Jablin also urges you not to stay with family if you can afford it because that healthy separation allows you to have an exit plan.
“If everyone else in the family is getting carried away, say you have to go and excuse yourself. So there’s power in taking care of yourself and having your own car keys there,” Jablin said.
And for those in recovery, the stretch from Thanksgiving to Christmas to New Year’s is often referred to as The Bermuda Triangle of Addiction, where drugs, alcohol and family issues can intermingle in the perfect storm.
And just like ships and planes mysteriously vanish in the Atlantic Ocean, the holiday season is often when addicts and alcoholics disappear from AA and NA meetings.
So Jablin recommends staying committed to your recovery every single day.
“So what I do is I really double down on emotional well-being, spiritual well-being and physical well-being,” he said.
And if you don’t have anyone traveling with you on your visit, ask a friend to be your check-in.
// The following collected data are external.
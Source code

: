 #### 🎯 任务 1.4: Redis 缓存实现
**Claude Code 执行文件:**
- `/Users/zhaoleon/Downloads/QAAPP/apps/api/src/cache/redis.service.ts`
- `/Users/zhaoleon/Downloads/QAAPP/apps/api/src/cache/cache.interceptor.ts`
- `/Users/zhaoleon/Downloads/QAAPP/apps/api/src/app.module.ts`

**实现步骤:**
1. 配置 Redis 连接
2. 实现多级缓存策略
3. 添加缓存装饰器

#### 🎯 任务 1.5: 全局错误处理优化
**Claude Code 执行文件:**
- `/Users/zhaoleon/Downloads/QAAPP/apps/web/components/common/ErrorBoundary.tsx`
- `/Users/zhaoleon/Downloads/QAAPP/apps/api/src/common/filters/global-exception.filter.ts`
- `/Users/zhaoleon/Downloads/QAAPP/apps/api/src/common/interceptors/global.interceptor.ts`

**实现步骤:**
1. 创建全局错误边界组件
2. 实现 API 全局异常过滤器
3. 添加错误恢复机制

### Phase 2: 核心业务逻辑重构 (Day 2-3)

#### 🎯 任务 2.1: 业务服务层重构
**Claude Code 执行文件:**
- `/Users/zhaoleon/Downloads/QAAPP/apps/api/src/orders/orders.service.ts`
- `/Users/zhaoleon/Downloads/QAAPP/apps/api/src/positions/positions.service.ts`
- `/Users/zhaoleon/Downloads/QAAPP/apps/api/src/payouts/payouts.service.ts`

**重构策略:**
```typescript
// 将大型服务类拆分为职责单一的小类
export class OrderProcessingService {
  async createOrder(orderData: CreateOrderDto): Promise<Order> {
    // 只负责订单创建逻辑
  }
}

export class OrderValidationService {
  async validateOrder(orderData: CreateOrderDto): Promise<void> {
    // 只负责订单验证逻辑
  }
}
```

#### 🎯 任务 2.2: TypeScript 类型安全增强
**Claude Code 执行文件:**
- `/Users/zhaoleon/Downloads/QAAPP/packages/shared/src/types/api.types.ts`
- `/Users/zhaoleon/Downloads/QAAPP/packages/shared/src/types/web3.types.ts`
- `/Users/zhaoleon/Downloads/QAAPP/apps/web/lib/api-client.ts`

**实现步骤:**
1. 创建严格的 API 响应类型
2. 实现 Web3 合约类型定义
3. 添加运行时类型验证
“I’m asking you to be there for me and don’t judge me. I may have to vent. I may have to cry. I may have to yell but I need someone. It’s so essential,” Jablin said emphatically.
But for those struggling with an addiction or a mental health issue, Jablin begs you not to put off getting help.
“Sometimes all of us need a time-out. A time-out where they can really focus on themselves. 28 to 30 days is a blip on the radar, compared to the rest of your life,” he said.
If you’re struggling with a mental health issue or addiction, you can call the Crisis Center of Tampa Bay 24-hours a day, 7 days a week by dialing 211.
And Alcoholics Anonymous and Narcotics Anonymous meetings are now on zoom so you can join an online meeting, whenever you need one.